* Exercise instructions
Copy every line from the data below in which the string "multiple" can be found.
═══ Data for this task ═══
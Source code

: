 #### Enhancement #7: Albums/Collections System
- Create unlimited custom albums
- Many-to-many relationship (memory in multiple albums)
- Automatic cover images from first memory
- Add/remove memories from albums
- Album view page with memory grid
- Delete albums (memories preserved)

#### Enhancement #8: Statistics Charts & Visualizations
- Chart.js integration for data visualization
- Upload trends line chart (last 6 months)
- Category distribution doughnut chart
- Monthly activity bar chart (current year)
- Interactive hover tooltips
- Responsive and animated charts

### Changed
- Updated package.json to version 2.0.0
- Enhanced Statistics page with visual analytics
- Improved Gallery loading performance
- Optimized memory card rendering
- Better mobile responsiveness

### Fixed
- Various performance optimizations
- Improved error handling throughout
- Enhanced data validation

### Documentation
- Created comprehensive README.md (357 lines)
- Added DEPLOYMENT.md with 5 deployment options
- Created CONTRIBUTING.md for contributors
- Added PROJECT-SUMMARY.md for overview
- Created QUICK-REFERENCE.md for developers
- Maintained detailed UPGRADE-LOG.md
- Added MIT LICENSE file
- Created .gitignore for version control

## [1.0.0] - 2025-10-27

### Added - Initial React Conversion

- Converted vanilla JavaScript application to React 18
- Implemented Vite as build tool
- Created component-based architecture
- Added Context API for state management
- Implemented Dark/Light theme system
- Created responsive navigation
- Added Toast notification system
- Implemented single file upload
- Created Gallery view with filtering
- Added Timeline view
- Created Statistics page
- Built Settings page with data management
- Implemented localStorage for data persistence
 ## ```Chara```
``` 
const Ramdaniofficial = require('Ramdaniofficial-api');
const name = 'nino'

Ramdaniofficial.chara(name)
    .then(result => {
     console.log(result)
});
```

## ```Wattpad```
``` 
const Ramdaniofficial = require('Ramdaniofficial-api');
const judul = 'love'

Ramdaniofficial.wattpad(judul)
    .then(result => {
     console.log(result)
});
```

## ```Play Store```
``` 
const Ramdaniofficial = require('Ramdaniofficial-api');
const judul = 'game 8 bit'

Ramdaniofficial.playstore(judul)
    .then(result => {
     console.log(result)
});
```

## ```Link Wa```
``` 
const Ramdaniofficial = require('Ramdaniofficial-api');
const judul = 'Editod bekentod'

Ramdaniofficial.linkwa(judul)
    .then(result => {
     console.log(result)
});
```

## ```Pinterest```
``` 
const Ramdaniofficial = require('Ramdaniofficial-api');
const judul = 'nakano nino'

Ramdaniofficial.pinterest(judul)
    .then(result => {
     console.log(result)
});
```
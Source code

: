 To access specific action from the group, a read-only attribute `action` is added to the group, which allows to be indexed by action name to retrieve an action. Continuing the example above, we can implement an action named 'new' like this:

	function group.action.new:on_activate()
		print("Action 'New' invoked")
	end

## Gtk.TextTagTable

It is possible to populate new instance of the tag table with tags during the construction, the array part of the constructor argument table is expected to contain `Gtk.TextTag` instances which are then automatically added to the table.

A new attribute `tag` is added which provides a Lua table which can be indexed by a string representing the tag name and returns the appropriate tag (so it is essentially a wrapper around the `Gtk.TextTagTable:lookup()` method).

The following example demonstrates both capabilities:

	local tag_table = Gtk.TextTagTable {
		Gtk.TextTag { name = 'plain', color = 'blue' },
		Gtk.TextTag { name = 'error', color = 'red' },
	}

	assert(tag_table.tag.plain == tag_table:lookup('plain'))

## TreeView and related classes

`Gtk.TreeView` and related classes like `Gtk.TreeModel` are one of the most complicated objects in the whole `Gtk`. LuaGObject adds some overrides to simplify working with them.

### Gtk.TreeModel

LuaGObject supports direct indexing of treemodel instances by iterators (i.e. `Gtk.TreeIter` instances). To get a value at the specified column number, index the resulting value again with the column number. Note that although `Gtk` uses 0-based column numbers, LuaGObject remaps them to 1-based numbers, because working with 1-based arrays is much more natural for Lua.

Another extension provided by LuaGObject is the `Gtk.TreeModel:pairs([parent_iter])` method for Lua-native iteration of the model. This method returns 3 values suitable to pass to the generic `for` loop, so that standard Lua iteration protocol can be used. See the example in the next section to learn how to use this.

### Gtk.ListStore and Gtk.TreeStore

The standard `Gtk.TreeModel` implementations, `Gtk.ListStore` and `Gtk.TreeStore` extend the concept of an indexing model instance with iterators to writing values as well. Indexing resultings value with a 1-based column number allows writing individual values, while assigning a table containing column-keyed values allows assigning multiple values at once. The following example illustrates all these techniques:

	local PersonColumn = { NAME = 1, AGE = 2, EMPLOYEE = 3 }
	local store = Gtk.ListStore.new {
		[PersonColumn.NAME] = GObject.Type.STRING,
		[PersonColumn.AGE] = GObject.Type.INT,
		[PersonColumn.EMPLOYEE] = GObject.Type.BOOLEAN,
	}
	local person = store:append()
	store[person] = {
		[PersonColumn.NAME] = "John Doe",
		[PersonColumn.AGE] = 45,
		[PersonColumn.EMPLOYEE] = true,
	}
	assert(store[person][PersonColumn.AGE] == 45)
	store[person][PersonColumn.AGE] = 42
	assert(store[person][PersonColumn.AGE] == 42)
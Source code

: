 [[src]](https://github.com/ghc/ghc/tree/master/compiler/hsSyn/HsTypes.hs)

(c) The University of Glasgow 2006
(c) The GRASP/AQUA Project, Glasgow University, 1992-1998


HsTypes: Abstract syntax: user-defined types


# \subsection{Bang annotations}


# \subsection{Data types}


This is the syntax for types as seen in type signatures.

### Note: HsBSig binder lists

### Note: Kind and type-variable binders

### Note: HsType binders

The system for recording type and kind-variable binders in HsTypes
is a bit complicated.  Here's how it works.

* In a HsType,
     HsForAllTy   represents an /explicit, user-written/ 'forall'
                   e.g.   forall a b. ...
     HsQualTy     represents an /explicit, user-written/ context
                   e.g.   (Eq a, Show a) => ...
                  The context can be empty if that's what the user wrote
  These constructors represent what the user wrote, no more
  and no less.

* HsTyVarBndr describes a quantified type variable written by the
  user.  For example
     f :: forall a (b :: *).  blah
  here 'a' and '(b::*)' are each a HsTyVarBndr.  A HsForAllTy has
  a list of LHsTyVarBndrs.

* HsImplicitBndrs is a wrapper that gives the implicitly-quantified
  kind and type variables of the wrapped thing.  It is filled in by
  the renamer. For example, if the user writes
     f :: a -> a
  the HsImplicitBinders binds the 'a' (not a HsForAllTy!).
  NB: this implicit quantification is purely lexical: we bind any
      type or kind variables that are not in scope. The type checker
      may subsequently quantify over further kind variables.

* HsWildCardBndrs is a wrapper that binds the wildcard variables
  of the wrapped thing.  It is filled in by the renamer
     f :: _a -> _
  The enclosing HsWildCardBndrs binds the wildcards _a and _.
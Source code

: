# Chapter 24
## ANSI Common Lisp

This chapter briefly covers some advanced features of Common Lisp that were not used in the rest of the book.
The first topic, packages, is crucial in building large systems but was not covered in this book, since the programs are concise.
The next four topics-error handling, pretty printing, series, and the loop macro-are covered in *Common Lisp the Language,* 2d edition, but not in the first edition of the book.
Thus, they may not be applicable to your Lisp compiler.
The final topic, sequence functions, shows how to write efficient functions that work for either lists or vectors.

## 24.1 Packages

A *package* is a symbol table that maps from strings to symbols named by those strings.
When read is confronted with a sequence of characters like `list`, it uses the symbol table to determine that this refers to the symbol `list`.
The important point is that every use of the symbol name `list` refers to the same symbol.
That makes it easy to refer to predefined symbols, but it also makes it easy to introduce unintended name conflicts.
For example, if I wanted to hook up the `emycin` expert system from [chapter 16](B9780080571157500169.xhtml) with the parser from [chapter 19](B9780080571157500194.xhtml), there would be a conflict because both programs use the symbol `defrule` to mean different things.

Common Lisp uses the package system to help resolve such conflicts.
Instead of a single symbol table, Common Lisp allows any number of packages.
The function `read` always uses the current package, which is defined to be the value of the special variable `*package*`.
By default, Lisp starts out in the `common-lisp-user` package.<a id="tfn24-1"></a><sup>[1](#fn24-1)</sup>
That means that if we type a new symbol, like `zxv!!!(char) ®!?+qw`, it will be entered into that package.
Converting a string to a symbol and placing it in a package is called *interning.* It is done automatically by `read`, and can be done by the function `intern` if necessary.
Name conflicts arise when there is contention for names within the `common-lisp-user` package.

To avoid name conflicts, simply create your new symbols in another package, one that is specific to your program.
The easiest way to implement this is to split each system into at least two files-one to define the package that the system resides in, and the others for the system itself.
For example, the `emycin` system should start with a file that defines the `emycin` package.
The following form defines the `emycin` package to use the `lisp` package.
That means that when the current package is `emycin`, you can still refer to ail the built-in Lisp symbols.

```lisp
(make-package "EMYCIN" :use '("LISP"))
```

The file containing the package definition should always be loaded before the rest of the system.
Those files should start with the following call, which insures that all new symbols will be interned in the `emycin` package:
═══
* Answer for the task
- Many-to-many relationship (memory in multiple albums)
The standard `Gtk.TreeModel` implementations, `Gtk.ListStore` and `Gtk.TreeStore` extend the concept of an indexing model instance with iterators to writing values as well. Indexing resultings value with a 1-based column number allows writing individual values, while assigning a table containing column-keyed values allows assigning multiple values at once. The following example illustrates all these techniques:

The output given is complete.